Low-lying coastal wetlands are known as significant hotspots for the production of highly toxic methylmercury (MeHg). Extensive salinization of these low-lying coastal wetlands occurs due to sea level rise but the impacts on mercury (Hg) biogeochemical cycles are poorly understood. In particular, seawater contains abundant sulfate, a nutrient often found to be limiting for anaerobic sulfate reduction/Hg methylation in freshwater wetlands. In this study, we collected freshwater wetland soils, freshwater and seawater from a coastal wetland in South Carolina.
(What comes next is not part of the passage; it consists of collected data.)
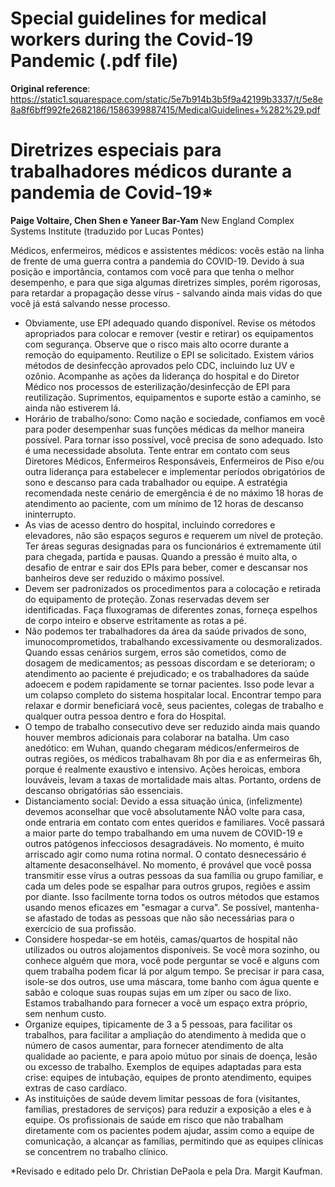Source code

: # Special guidelines for medical workers during the Covid-19 Pandemic (.pdf file)
**Original reference**: https://static1.squarespace.com/static/5e7b914b3b5f9a42199b3337/t/5e8e8a8f6bff992fe2682186/1586399887415/MedicalGuidelines+%282%29.pdf

# Diretrizes especiais para trabalhadores médicos durante a pandemia de Covid-19*
**Paige Voltaire, Chen Shen e Yaneer Bar-Yam**
New England Complex Systems Institute
(traduzido por Lucas Pontes)

Médicos, enfermeiros, médicos e assistentes médicos: vocês estão na linha de frente de uma guerra contra a pandemia do COVID-19. Devido à sua posição e importância, contamos com você para que tenha o melhor desempenho, e para que siga algumas diretrizes simples, porém rigorosas, para retardar a propagação desse vírus - salvando ainda mais vidas do que você já está salvando nesse processo.

* Obviamente, use EPI adequado quando disponível. Revise os métodos apropriados para colocar e remover (vestir e retirar) os equipamentos com segurança. Observe que o risco mais alto ocorre durante a remoção do equipamento. Reutilize o EPI se solicitado. Existem vários métodos de desinfecção aprovados pelo CDC, incluindo luz UV e ozônio.  Acompanhe as ações da liderança do hospital e do Diretor Médico nos processos de esterilização/desinfecção de EPI para reutilização. Suprimentos, equipamentos e suporte estão a caminho, se ainda não estiverem lá.
* Horário de trabalho/sono: Como nação e sociedade, confiamos em você para poder desempenhar suas funções médicas da melhor maneira possível. Para tornar isso possível, você precisa de sono adequado. Isto é uma necessidade absoluta. Tente entrar em contato com seus Diretores Médicos, Enfermeiros Responsáveis, Enfermeiros de Piso e/ou outra liderança para estabelecer e implementar períodos obrigatórios de sono e descanso para cada trabalhador ou equipe. A estratégia recomendada neste cenário de emergência é de no máximo 18 horas de atendimento ao paciente, com um mínimo de 12 horas de descanso ininterrupto.
* As vias de acesso dentro do hospital, incluindo corredores e elevadores, não são espaços seguros e requerem um nível de proteção. Ter áreas seguras designadas para os funcionários é extremamente útil para chegada, partida e pausas. Quando a pressão é muito alta, o desafio de entrar e sair dos EPIs para beber, comer e descansar nos banheiros deve ser reduzido o máximo possível.
* Devem ser padronizados os procedimentos para a colocação e retirada do equipamento de proteção. Zonas reservadas devem ser identificadas. Faça fluxogramas de diferentes zonas, forneça espelhos de corpo inteiro e observe estritamente as rotas a pé.
* Não podemos ter trabalhadores da área da saúde privados de sono, imunocomprometidos, trabalhando excessivamente ou desmoralizados. Quando essas cenários surgem, erros são cometidos, como de dosagem de medicamentos; as pessoas discordam e se deterioram; o atendimento ao paciente é prejudicado; e os trabalhadores da saúde adoecem e podem rapidamente se tornar pacientes. Isso pode levar a um colapso completo do sistema hospitalar local. Encontrar tempo para relaxar e dormir beneficiará você, seus pacientes, colegas de trabalho e qualquer outra pessoa dentro e fora do Hospital.
* O tempo de trabalho consecutivo deve ser reduzido ainda mais quando houver membros adicionais para colaborar na batalha. Um caso anedótico: em Wuhan, quando chegaram médicos/enfermeiros de outras regiões, os médicos trabalhavam 8h por dia e as enfermeiras 6h, porque é realmente exaustivo e intensivo. Ações heroicas, embora louváveis, levam a taxas de mortalidade mais altas. Portanto, ordens de descanso obrigatórias são essenciais.
* Distanciamento social: Devido a essa situação única, (infelizmente) devemos aconselhar que você absolutamente NÃO volte para casa, onde entraria em contato com entes queridos e familiares. Você passará a maior parte do tempo trabalhando em uma nuvem de COVID-19 e outros patógenos infecciosos desagradáveis. No momento, é muito arriscado agir como numa rotina normal. O contato desnecessário é altamente desaconselhável. No momento, é provável que você possa transmitir esse vírus a outras pessoas da sua família ou grupo familiar, e cada um deles pode se espalhar para outros grupos, regiões e assim por diante. Isso facilmente torna todos os outros métodos que estamos usando menos eficazes em "esmagar a curva". Se possível, mantenha-se afastado de todas as pessoas que não são necessárias para o exercício de sua profissão.
* Considere hospedar-se em hotéis, camas/quartos de hospital não utilizados ou outros alojamentos disponíveis. Se você mora sozinho, ou conhece alguém que mora, você pode perguntar se você e alguns com quem trabalha podem ficar lá por algum tempo. Se precisar ir para casa, isole-se dos outros, use uma máscara, tome banho com água quente e sabão e coloque suas roupas sujas em um zíper ou saco de lixo. Estamos trabalhando para fornecer a você um espaço extra próprio, sem nenhum custo.
* Organize equipes, tipicamente de 3 a 5 pessoas, para facilitar os trabalhos, para facilitar a ampliação do atendimento à medida que o número de casos aumentar, para fornecer atendimento de alta qualidade ao paciente, e para apoio mútuo por sinais de doença, lesão ou excesso de trabalho. Exemplos de equipes adaptadas para esta crise: equipes de intubação, equipes de pronto atendimento, equipes extras de caso cardíaco.
* As instituições de saúde devem limitar pessoas de fora (visitantes, famílias, prestadores de serviços) para reduzir a exposição a eles e à equipe. Os profissionais de saúde em risco que não trabalham diretamente com os pacientes podem ajudar, assim como a equipe de comunicação, a alcançar as famílias, permitindo que as equipes clínicas se concentrem no trabalho clínico.

*Revisado e editado pelo Dr. Christian DePaola e pela Dra. Margit Kaufman.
We conducted sealed microcosm experiments in the laboratory by incubating freshwater wetland soil and freshwater mixed with different portions of seawater (resultant salinities: 0, 1, and 5 psu). All microcosms turned to be anoxic quickly upon the start, we filtered the water samples after 3 and 9 weeks, and analyzed for total Hg (THg) and MeHg. Results showed that THg and MeHg levels exhibited the trend: 3-weeks data: 1 psu (THg: 9.6 ng/L; MeHg: 6.1 ng/L) > 5 psu (THg: 5.6 ng/L; MeHg: 3.8 ng/L) > 0 psu (THg: 4.01 ng/L; MeHg: 0.71 ng/L), but after 9-weeks: 5 psu (THg: 11.5 ng/L; MeHg: 7.0 ng/L) > 1 psu (THg: 6.5 ng/L; MeHg: 2.3 ng/L) > 0 psu (THg: 3.6 ng/L; MeHg: 0.26 ng/L). The results suggest that salinization of wetland soils in the short term would significantly increase dissolution of THg (inorganic Hg) from soils, and more importantly greatly stimulate MeHg production in the soil slurry. In order to separate the effects of "non-sulfate" sea salt and sulfate alone, we performed a microcosm experiment in which we added seawater to the freshwater to result in 1 psu, and separately added reagent-grade sulfate to the freshwater to result in the same level of sulfate as in 1 psu treatment. This latter experiment showed that the same amount of sulfate addition as in the 1 psu water produced considerably lower dissolved THg (42% lower) and MeHg (55% lower), suggesting that factors other than sulfate in seawater (e.g., chloride) may contribute to dissolution of THg from soils and/or to microbial MeHg production. We concluded that wetland salinization should increase the dissolution of THg or inorganic Hg, and Hg methylation with increased salinities at least in the short-term. This study has implications on Hg bioavailability in coastal wetlands as threatened by global climate change.